The second update for installation tools should change the default
mode to allow only installation of package files hosted at the index
domain, and allow installation of externally-hosted packages only when
the user supplies an option (ideally an option specifying exactly
which external domains are to be trusted as download sources). When
download of an externally-hosted package is disallowed, the user
should be notified, with instructions for how to make the install
succeed and warnings about the potential consequences.

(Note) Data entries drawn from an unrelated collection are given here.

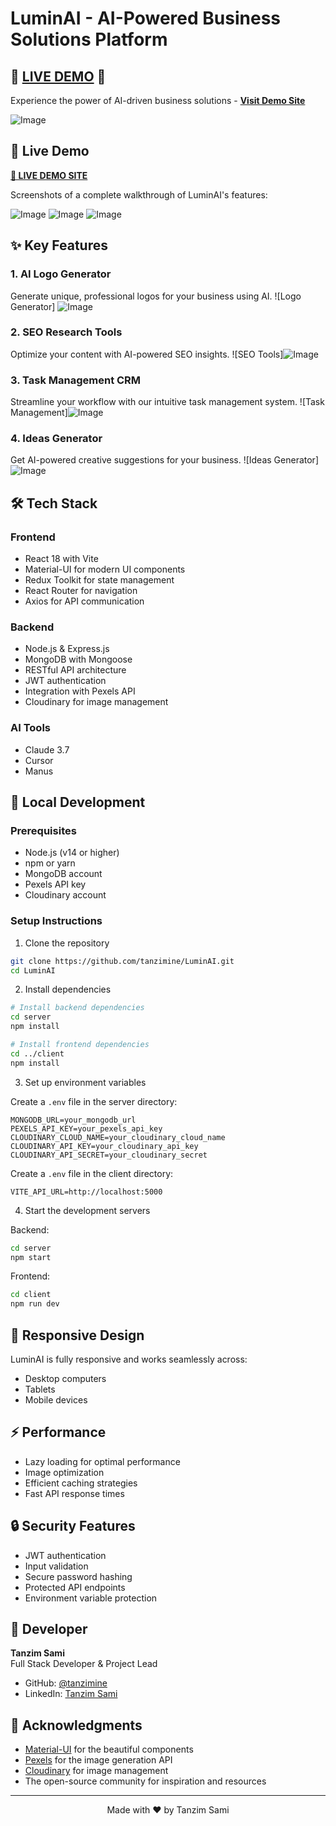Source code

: # LuminAI - AI-Powered Business Solutions Platform

## 🌟 **[LIVE DEMO](https://luminai-business.netlify.app/)** 🌟
Experience the power of AI-driven business solutions - **[Visit Demo Site](https://luminai-business.netlify.app/)**

![Image](https://github.com/user-attachments/assets/31434da2-b2f4-4e96-b8dd-7397dd1b4cec)

## 🎥 Live Demo

**[🌟 LIVE DEMO SITE](https://luminai-business.netlify.app/)**

Screenshots of a complete walkthrough of LuminAI's features:

![Image](https://github.com/user-attachments/assets/3c3f1474-a194-4510-9459-934401fd54aa)
![Image](https://github.com/user-attachments/assets/60e95f0d-15fa-43bb-8902-826d6830622d)
![Image](https://github.com/user-attachments/assets/788a0bd5-35b1-46e7-b434-58891aa83db0)


## ✨ Key Features

### 1. AI Logo Generator
Generate unique, professional logos for your business using AI.
![Logo Generator] ![Image](https://github.com/user-attachments/assets/490b991d-1161-4a7d-8bdc-ba9224514f54)

### 2. SEO Research Tools
Optimize your content with AI-powered SEO insights.
![SEO Tools]![Image](https://github.com/user-attachments/assets/2cf8e327-e6a2-452a-80fb-e17ecf805d14)

### 3. Task Management CRM
Streamline your workflow with our intuitive task management system.
![Task Management]![Image](https://github.com/user-attachments/assets/b24af020-ba77-44c3-9e74-d43848c089b8)

### 4. Ideas Generator
Get AI-powered creative suggestions for your business.
![Ideas Generator]![Image](https://github.com/user-attachments/assets/7761d2f2-bf66-42b8-b0e0-e78a6e78ee35)

## 🛠️ Tech Stack

### Frontend
- React 18 with Vite
- Material-UI for modern UI components
- Redux Toolkit for state management
- React Router for navigation
- Axios for API communication

### Backend
- Node.js & Express.js
- MongoDB with Mongoose
- RESTful API architecture
- JWT authentication
- Integration with Pexels API
- Cloudinary for image management

### AI Tools
- Claude 3.7
- Cursor
- Manus

## 🚀 Local Development

### Prerequisites
- Node.js (v14 or higher)
- npm or yarn
- MongoDB account
- Pexels API key
- Cloudinary account

### Setup Instructions

1. Clone the repository
```bash
git clone https://github.com/tanzimine/LuminAI.git
cd LuminAI
```

2. Install dependencies
```bash
# Install backend dependencies
cd server
npm install

# Install frontend dependencies
cd ../client
npm install
```

3. Set up environment variables

Create a `.env` file in the server directory:
```env
MONGODB_URL=your_mongodb_url
PEXELS_API_KEY=your_pexels_api_key
CLOUDINARY_CLOUD_NAME=your_cloudinary_cloud_name
CLOUDINARY_API_KEY=your_cloudinary_api_key
CLOUDINARY_API_SECRET=your_cloudinary_secret
```

Create a `.env` file in the client directory:
```env
VITE_API_URL=http://localhost:5000
```

4. Start the development servers

Backend:
```bash
cd server
npm start
```

Frontend:
```bash
cd client
npm run dev
```

## 📱 Responsive Design

LuminAI is fully responsive and works seamlessly across:
- Desktop computers
- Tablets
- Mobile devices

## ⚡ Performance

- Lazy loading for optimal performance
- Image optimization
- Efficient caching strategies
- Fast API response times

## 🔒 Security Features

- JWT authentication
- Input validation
- Secure password hashing
- Protected API endpoints
- Environment variable protection

## 👤 Developer

**Tanzim Sami**  
Full Stack Developer & Project Lead
- GitHub: [@tanzimine](https://github.com/tanzimine)
- LinkedIn: [Tanzim Sami]([your-linkedin-url](https://www.linkedin.com/in/tanzimsami/))

## 🙏 Acknowledgments

- [Material-UI](https://mui.com/) for the beautiful components
- [Pexels](https://www.pexels.com/) for the image generation API
- [Cloudinary](https://cloudinary.com/) for image management
- The open-source community for inspiration and resources

---

<p align="center">Made with ❤️ by Tanzim Sami</p>
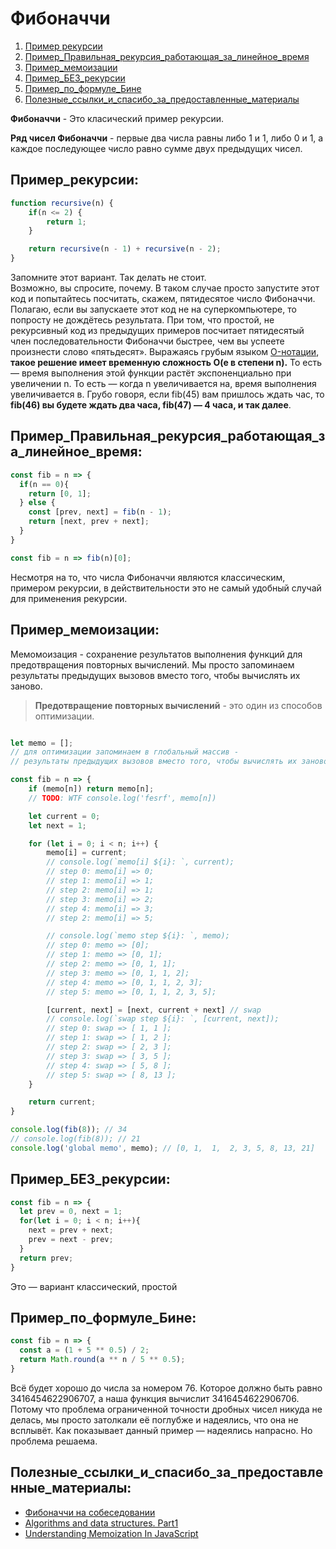 # Фибоначчи
1. [Пример рекурсии](#Пример_рекурсии)
1. [Пример_Правильная_рекурсия_работающая_за_линейное_время](#Пример_Правильная_рекурсия_работающая_за_линейное_время)
1. [Пример_мемоизации](#Пример_мемоизации)
1. [Пример_БЕЗ_рекурсии](#Пример_БЕЗ_рекурсии)
1. [Пример_по_формуле_Бине](#Пример_по_формуле_Бине)
1. [Полезные_ссылки_и_спасибо_за_предоставленные_материалы](#Полезные_ссылки_и_спасибо_за_предоставленные_материалы)


**Фибоначчи** - Это класический пример рекурсии.

**Ряд чисел Фибоначчи** - первые два числа равны либо 1 и 1, либо 0 и 1, а каждое последующее число равно сумме двух предыдущих чисел.

## Пример_рекурсии:
```js
function recursive(n) {
    if(n <= 2) {
        return 1;
    }

    return recursive(n - 1) + recursive(n - 2);
}
```
Запомните этот вариант. Так делать не стоит.   
Возможно, вы спросите, почему.
В таком случае просто запустите этот код и попытайтесь посчитать, скажем, пятидесятое число Фибоначчи. 
Полагаю, если вы запускаете этот код не на суперкомпьютере, то попросту не дождётесь результата. При том, что простой, не рекурсивный код из предыдущих примеров посчитает пятидесятый член последовательности Фибоначчи быстрее, чем вы успеете произнести слово «пятьдесят».
Выражаясь грубым языком [O-нотации](../algorithms/bigOBase/bigO.md), **такое решение имеет временную сложность O(e в степени n).** То есть — время выполнения этой функции растёт экспоненциально при увеличении n. То есть — когда n увеличивается на, время выполнения увеличивается в. Грубо говоря, если fib(45) вам пришлось ждать час, то **fib(46) вы будете ждать два часа, fib(47) — 4 часа, и так далее**.

## Пример_Правильная_рекурсия_работающая_за_линейное_время:
```js
const fib = n => {
  if(n == 0){
    return [0, 1];
  } else {
    const [prev, next] = fib(n - 1);
    return [next, prev + next];
  }
}

const fib = n => fib(n)[0];
```
Несмотря на то, что числа Фибоначчи являются классическим, примером рекурсии, в действительности это не самый удобный случай для применения рекурсии.

## Пример_мемоизации:
Мемомоизация - сохранение результатов выполнения функций для
предотвращения повторных вычислений. 
Мы просто запоминаем результаты предыдущих вызовов вместо того, чтобы вычислять их заново.  
>**Предотвращение повторных вычислений** - это один из способов оптимизации.

```javascript

let memo = [];
// для оптимизации запоминаем в глобальный массив -
// результаты предыдущих вызовов вместо того, чтобы вычислять их заново.

const fib = n => {
    if (memo[n]) return memo[n];
    // TODO: WTF console.log('fesrf', memo[n])

    let current = 0;
    let next = 1;

    for (let i = 0; i < n; i++) {
        memo[i] = current;
        // console.log(`memo[i] ${i}: `, current);
        // step 0: memo[i] => 0;
        // step 1: memo[i] => 1;
        // step 2: memo[i] => 1;
        // step 3: memo[i] => 2;
        // step 4: memo[i] => 3;
        // step 2: memo[i] => 5;

        // console.log(`memo step ${i}: `, memo);
        // step 0: memo => [0];
        // step 1: memo => [0, 1];
        // step 2: memo => [0, 1, 1];
        // step 3: memo => [0, 1, 1, 2];
        // step 4: memo => [0, 1, 1, 2, 3];
        // step 5: memo => [0, 1, 1, 2, 3, 5];

        [current, next] = [next, current + next] // swap
        // console.log(`swap step ${i}: `, [current, next]);
        // step 0: swap => [ 1, 1 ];
        // step 1: swap => [ 1, 2 ];
        // step 2: swap => [ 2, 3 ];
        // step 3: swap => [ 3, 5 ];
        // step 4: swap => [ 5, 8 ];
        // step 5: swap => [ 8, 13 ];
    }

    return current;
}

console.log(fib(8)); // 34
// console.log(fib(8)); // 21
console.log('global memo', memo); // [0, 1,  1,  2, 3, 5, 8, 13, 21]

```  


## Пример_БЕЗ_рекурсии: 
```js
const fib = n => {
  let prev = 0, next = 1;
  for(let i = 0; i < n; i++){
    next = prev + next;
    prev = next - prev;
  }
  return prev;
}
```
Это — вариант классический, простой

## Пример_по_формуле_Бине: 
```js
const fib = n => {
  const a = (1 + 5 ** 0.5) / 2;
  return Math.round(a ** n / 5 ** 0.5);
}
```
Всё будет хорошо до числа за номером 76. Которое должно быть равно 3416454622906707, а наша функция вычислит 3416454622906706. Потому что проблема ограниченной точности дробных чисел никуда не делась, мы просто затолкали её поглубже и надеялись, что она не всплывёт. Как показывает данный пример — надеялись напрасно. Но проблема решаема.

## Полезные_ссылки_и_спасибо_за_предоставленные_материалы:
- [Фибоначчи на собеседовании](https://habr.com/ru/post/449616/)
- [Algorithms and data structures. Part1](https://www.youtube.com/watch?v=cWwoU6fjYDQ&index=3&list=PLe--kalBDwjhdXudsOpKooP6q9bAl3rPG)
- [Understanding Memoization In JavaScript](https://scotch.io/tutorials/understanding-memoization-in-javascript)
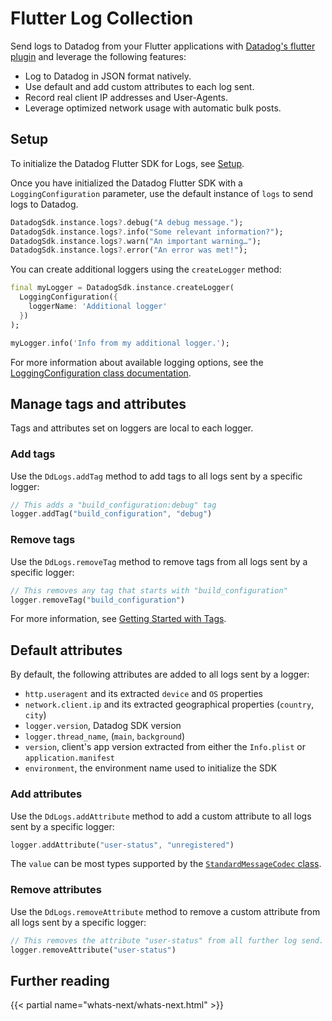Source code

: # Flutter Log Collection

Send logs to Datadog from your Flutter applications with [Datadog's flutter plugin][1] and leverage the following features:

* Log to Datadog in JSON format natively.
* Use default and add custom attributes to each log sent.
* Record real client IP addresses and User-Agents.
* Leverage optimized network usage with automatic bulk posts.

## Setup

To initialize the Datadog Flutter SDK for Logs, see [Setup][2].

Once you have initialized the Datadog Flutter SDK with a `LoggingConfiguration` parameter, use the default instance of `logs` to send logs to Datadog.

```dart
DatadogSdk.instance.logs?.debug("A debug message.");
DatadogSdk.instance.logs?.info("Some relevant information?");
DatadogSdk.instance.logs?.warn("An important warning…");
DatadogSdk.instance.logs?.error("An error was met!");
```

You can create additional loggers using the `createLogger` method:

```dart
final myLogger = DatadogSdk.instance.createLogger(
  LoggingConfiguration({
    loggerName: 'Additional logger'
  })
);

myLogger.info('Info from my additional logger.');
```

For more information about available logging options, see the [LoggingConfiguration class documentation][3].

## Manage tags and attributes

Tags and attributes set on loggers are local to each logger.

### Add tags

Use the `DdLogs.addTag` method to add tags to all logs sent by a specific logger:

```dart
// This adds a "build_configuration:debug" tag
logger.addTag("build_configuration", "debug")
```

### Remove tags

Use the `DdLogs.removeTag` method to remove tags from all logs sent by a specific logger:

```dart
// This removes any tag that starts with "build_configuration"
logger.removeTag("build_configuration")
```

For more information, see [Getting Started with Tags][4].

## Default attributes

By default, the following attributes are added to all logs sent by a logger:

* `http.useragent` and its extracted `device` and `OS` properties
* `network.client.ip` and its extracted geographical properties (`country`, `city`)
* `logger.version`, Datadog SDK version
* `logger.thread_name`, (`main`, `background`)
* `version`, client's app version extracted from either the `Info.plist` or `application.manifest`
* `environment`, the environment name used to initialize the SDK

### Add attributes

Use the `DdLogs.addAttribute` method to add a custom attribute to all logs sent by a specific logger:

```dart
logger.addAttribute("user-status", "unregistered")
```

The `value` can be most types supported by the [`StandardMessageCodec` class][5].

### Remove attributes

Use the `DdLogs.removeAttribute` method to remove a custom attribute from all logs sent by a specific logger:

```dart
// This removes the attribute "user-status" from all further log send.
logger.removeAttribute("user-status")
```

## Further reading

{{< partial name="whats-next/whats-next.html" >}}


[1]: https://pub.dev/packages/datadog_flutter_plugin
[2]: https://docs.datadoghq.com/real_user_monitoring/flutter/setup
[3]: https://pub.dev/documentation/datadog_flutter_plugin/latest/datadog_flutter_plugin/LoggingConfiguration-class.html
[4]: https://docs.datadoghq.com/getting_started/tagging/
[5]: https://api.flutter.dev/flutter/services/StandardMessageCodec-class.html
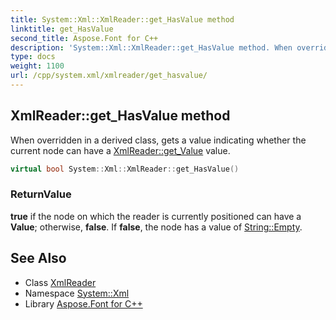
 ```yaml
---
title: System::Xml::XmlReader::get_HasValue method
linktitle: get_HasValue
second_title: Aspose.Font for C++
description: 'System::Xml::XmlReader::get_HasValue method. When overridden in a derived class, gets a value indicating whether the current node can have a XmlReader::get_Value value in C++.'
type: docs
weight: 1100
url: /cpp/system.xml/xmlreader/get_hasvalue/
---
```

## XmlReader::get_HasValue method


When overridden in a derived class, gets a value indicating whether the current node can have a [XmlReader::get_Value](../get_value/) value.

```cpp
virtual bool System::Xml::XmlReader::get_HasValue()
```


### ReturnValue

**true** if the node on which the reader is currently positioned can have a **Value**; otherwise, **false**. If **false**, the node has a value of [String::Empty](../../../system/string/empty/).

## See Also

* Class [XmlReader](../)
* Namespace [System::Xml](../../)
* Library [Aspose.Font for C++](../../../)
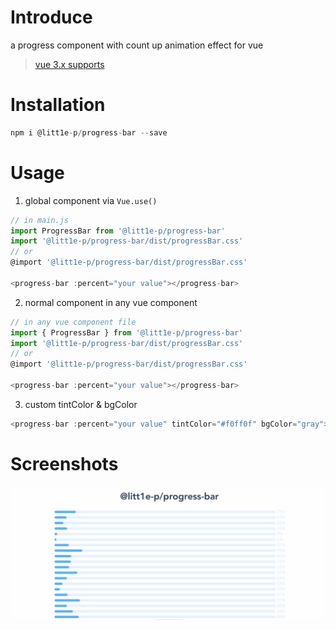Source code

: # Introduce

a progress component with count up animation effect for vue

> [vue 3.x supports](https://github.com/litt1e-p/progress-bar/tree/next)

# Installation

```js
npm i @litt1e-p/progress-bar --save
```

# Usage

1. global component via `Vue.use()`
  
```js
// in main.js
import ProgressBar from '@litt1e-p/progress-bar'
import '@litt1e-p/progress-bar/dist/progressBar.css'
// or 
@import '@litt1e-p/progress-bar/dist/progressBar.css'

<progress-bar :percent="your value"></progress-bar>
```

2. normal component in any vue component

```js
// in any vue component file
import { ProgressBar } from '@litt1e-p/progress-bar'
import '@litt1e-p/progress-bar/dist/progressBar.css'
// or 
@import '@litt1e-p/progress-bar/dist/progressBar.css'

<progress-bar :percent="your value"></progress-bar>
``` 

3. custom tintColor & bgColor
```js
<progress-bar :percent="your value" tintColor="#f0ff0f" bgColor="gray"></progress-bar>
```

# Screenshots

![](screenshots/1.gif)
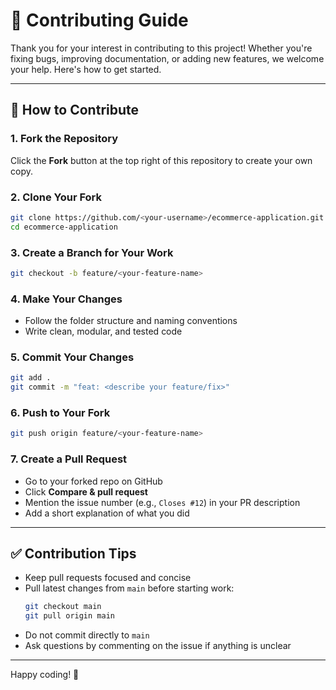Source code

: # 🤝 Contributing Guide

Thank you for your interest in contributing to this project! Whether you're fixing bugs, improving documentation, or adding new features, we welcome your help. Here's how to get started.

---

## 🚀 How to Contribute

### 1. Fork the Repository
Click the **Fork** button at the top right of this repository to create your own copy.

### 2. Clone Your Fork
```bash
git clone https://github.com/<your-username>/ecommerce-application.git
cd ecommerce-application
```

### 3. Create a Branch for Your Work
```bash
git checkout -b feature/<your-feature-name>
```

### 4. Make Your Changes
- Follow the folder structure and naming conventions
- Write clean, modular, and tested code

### 5. Commit Your Changes
```bash
git add .
git commit -m "feat: <describe your feature/fix>"
```

### 6. Push to Your Fork
```bash
git push origin feature/<your-feature-name>
```

### 7. Create a Pull Request
- Go to your forked repo on GitHub
- Click **Compare & pull request**
- Mention the issue number (e.g., `Closes #12`) in your PR description
- Add a short explanation of what you did

---

## ✅ Contribution Tips

- Keep pull requests focused and concise
- Pull latest changes from `main` before starting work:
  ```bash
  git checkout main
  git pull origin main
  ```
- Do not commit directly to `main`
- Ask questions by commenting on the issue if anything is unclear

---

Happy coding! 🎉
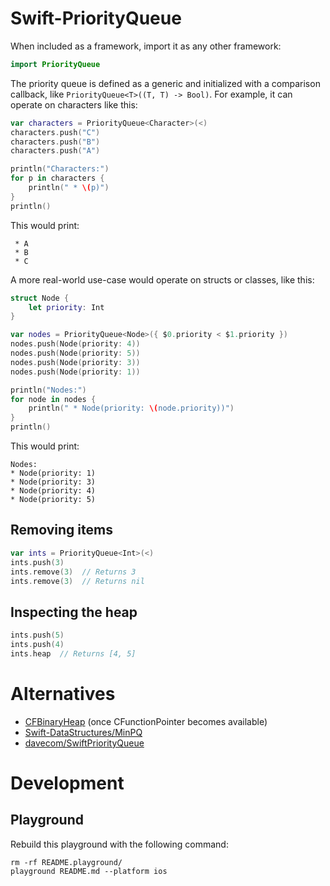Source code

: # Swift-PriorityQueue

When included as a framework, import it as any other framework:

```swift
import PriorityQueue
```

The priority queue is defined as a generic and initialized with a comparison 
callback, like  `PriorityQueue<T>((T, T) -> Bool)`. For example, it can 
operate on characters like this:

```swift
var characters = PriorityQueue<Character>(<)
characters.push("C")
characters.push("B")
characters.push("A")

println("Characters:")
for p in characters {
    println(" * \(p)")
}
println()
```

This would print:

     * A
     * B
     * C

A more real-world use-case would operate on structs or classes, like this:

```swift
struct Node {
    let priority: Int
}

var nodes = PriorityQueue<Node>({ $0.priority < $1.priority })
nodes.push(Node(priority: 4))
nodes.push(Node(priority: 5))
nodes.push(Node(priority: 3))
nodes.push(Node(priority: 1))

println("Nodes:")
for node in nodes {
    println(" * Node(priority: \(node.priority))")
}
println()
```

This would print:

    Nodes:
    * Node(priority: 1)
    * Node(priority: 3)
    * Node(priority: 4)
    * Node(priority: 5)

## Removing items

```swift
var ints = PriorityQueue<Int>(<)
ints.push(3)
ints.remove(3)  // Returns 3
ints.remove(3)  // Returns nil
```

## Inspecting the heap

```swift
ints.push(5)
ints.push(4)
ints.heap  // Returns [4, 5]
```

# Alternatives

* [CFBinaryHeap](https://developer.apple.com/reference/corefoundation/cfbinaryheap-s11) (once CFunctionPointer becomes available)
* [Swift-DataStructures/MinPQ](https://github.com/ikaver/Swift-DataStructures)
* [davecom/SwiftPriorityQueue](https://github.com/davecom/SwiftPriorityQueue)

# Development
## Playground

Rebuild this playground with the following command:

    rm -rf README.playground/
    playground README.md --platform ios
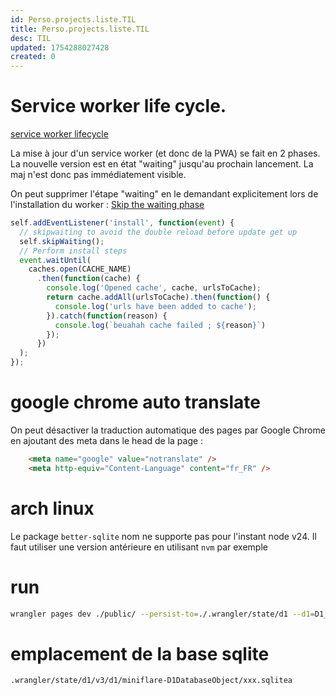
 ```yaml
---
id: Perso.projects.liste.TIL
title: Perso.projects.liste.TIL
desc: TIL
updated: 1754288027428
created: 0
---
```

# Service worker life cycle.

[service worker lifecycle](https://web.dev/articles/service-worker-lifecycle?hl=fr)

La mise à jour d'un service worker (et donc de la PWA) se fait en 2 phases. La nouvelle version est en état "waiting" jusqu'au prochain lancement. La maj n'est donc pas immédiatement visible.

On peut supprimer l'étape "waiting" en le demandant explicitement lors de l'installation du worker : [Skip the waiting phase](https://web.dev/articles/service-worker-lifecycle?hl=fr#skip_the_waiting_phase)

```js
self.addEventListener('install', function(event) {
  // skipwaiting to avoid the double reload before update get up 
  self.skipWaiting();
  // Perform install steps
  event.waitUntil(
    caches.open(CACHE_NAME)
      .then(function(cache) {
        console.log('Opened cache', cache, urlsToCache);
        return cache.addAll(urlsToCache).then(function() {
          console.log('urls have been added to cache');
        }).catch(function(reason) {
          console.log(`beuahah cache failed ; ${reason}`)
        });
      })
  );
});
```

 

# google chrome auto translate

On peut désactiver la traduction automatique des pages par Google Chrome en ajoutant des meta dans le head de la page : 

```html
	<meta name="google" value="notranslate" />
	<meta http-equiv="Content-Language" content="fr_FR" />
```

# arch linux

Le package `better-sqlite` nom ne supporte pas pour l'instant node v24. Il faut utiliser une version antérieure en utilisant `nvm` par exemple

# run 

```bash
wrangler pages dev ./public/ --persist-to=./.wrangler/state/d1 --d1=D1_lists --port=8888
```

# emplacement de la base sqlite 

```
.wrangler/state/d1/v3/d1/miniflare-D1DatabaseObject/xxx.sqlitea
```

It is expected that tools in this release may choose to change the
default index url to ``https://pypi.python.org/simple/-with-ext`` in
order to support explicitly-registered external URLs for projects in
``pypi-only`` mode. Tools may choose to do this only when the user
requests installation of externally-hosted packages, or may choose to
do this in all cases so as to be able to notify users when an
externally-hosted file is available.
Specific timelines for deprecation of ``pypi-ext-crawl`` and
``pypi-ext`` modes are not mandated in this PEP; this will depend on
observed behavior of package owners and availability of tooling. It is
expected that ``pypi-ext-crawl`` mode will be an early candidate for
deprecation; it may be necessary to leave ``pypi-ext`` mode in place
for quite some time, at least for those packages already
depending on it (it may be removed as an option for new packages when
tool support for explicit external URLs and the ``-with-ext`` index is
sufficient).
Open questions
==============
- Should we introduce a third index which maintains the old behaviour
of providing links irrespective of a maintainer's hosting-mode choice?
- should we introduce some form of PYPI API versioning in this PEP?
(it might complicate matters and delay the implementation but is
often seen as good practise)
References
==========
.. [1] Donald Stufft, ratio of externally hosted versus pypi-hosted, http://mail.python.org/pipermail/catalog-sig/2013-March/005549.html (XXX need to update this data for all easy_install-supported formats)
.. [2] Marc-Andre Lemburg, reasons for external hosting, http://mail.python.org/pipermail/catalog-sig/2013-March/005626.html
.. [3] Holger Krekel, Script to remove homepage/download metadata for all releases http://mail.python.org/pipermail/catalog-sig/2013-February/005423.html
Acknowledgements
================
Philip Eby for precise information and the basic ideas to implement
the transition via server-side changes only.
Donald Stufft for pushing away from external hosting and
and offering to implement both a Pull Request for the neccessary PYPI changes
and the analysis tool to drive the transition phase 1.
Marc-Andre Lemburg, Nick Coghlan and catalog-sig in general for
thinking through issues regarding getting rid of "external hosting".
Copyright
=========
This document has been placed in the public domain.